In my nine years of gardening in this yard, I’ve had to learn what the woodchucks don’t eat. Here, then, based solely upon my personal experience, is my list of:
Woodchuck Resistant Plants
Annual Flowers: ageratum, alyssum, begonias(wax), cleome, dianthus, dusty miller, geraniums, globe amaranth (gomphrena), lantana, marigolds, nicotiana, portulaca, salvia, vinca
Bulbs: allium, daffodils, hyacinths, muscari (grape hyacinths)
Perennials: anemone, astilbe, basket of gold alyssum, bee balm (monarda), balloon flower, bleeding heart, butterfly bush (Buddleia), candytuft, coral bells (heuchera), coreopsis(only threadleaf varieties), clematis, dianthus, geum, foxglove, irises, Jupiter’s beard, lamb’s ears, roses, rudbeckia, Russian sage, salvia (May Night), scabiosa (pincushion flower), sedum
Vegetables and Herbs: basil, chives, lavender, mint, oregano, sage, thyme, rosemary, jalapeño peppers, rhubarb, tomatoes
Now, for those of you who insist upon inviting the Chucks over for a dinner party, here is a list of:
Plants Woodchucks Have Devoured in My Garden
Annual Flowers: bachelor’s buttons, cosmos, impatiens, morning glories, pansies, petunias, phlox, stock, sunflowers, sweet potato vine, zinnias
Bulbs: crocuses, gladiolas (they don’t bother the bulbs, but eat the flowers!)

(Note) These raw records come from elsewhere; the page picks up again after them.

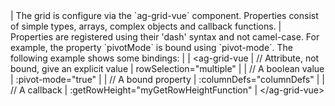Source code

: <framework-specific-section frameworks="vue">
| The grid is configure via the `ag-grid-vue` component. Properties consist of simple types, arrays, complex objects and callback functions.
| Properties are registered using their 'dash' syntax and not camel-case. For example, the property `pivotMode` is bound using `pivot-mode`. The following example shows some bindings:
|
</framework-specific-section>

<framework-specific-section frameworks="vue">
<snippet transform={false} language="jsx">
| &lt;ag-grid-vue
|    // Attribute, not bound, give an explicit value
|    rowSelection="multiple"
|
|    // A boolean value
|    :pivot-mode="true"
|
|    // A bound property
|    :columnDefs="columnDefs"
|
|    // A callback
|    :getRowHeight="myGetRowHeightFunction"
| &lt;/ag-grid-vue>
</snippet>
</framework-specific-section>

Perennials: echinacea (coneflower), hollyhocks, hosta, lupine, yarrow
Vegetables: bell peppers, broccoli, cucumbers, green beans, lettuce, melon, parsley, peas, pumpkins, spinach, yellow beans, zucchini
PLEASE NOTE! This list is based only on the experience I have had in my own home garden! There are NO guarantees with these wily pests. Woodchucks’ tastes vary, and sometimes, what they rejected last year becomes a favorite this year! For eight years the woodchucks left my hardy chrysanthemums alone. Then one morning I opened the drapes and found that one had been feasted on the night before. It seems to have been a one time feast, but one can never be certain!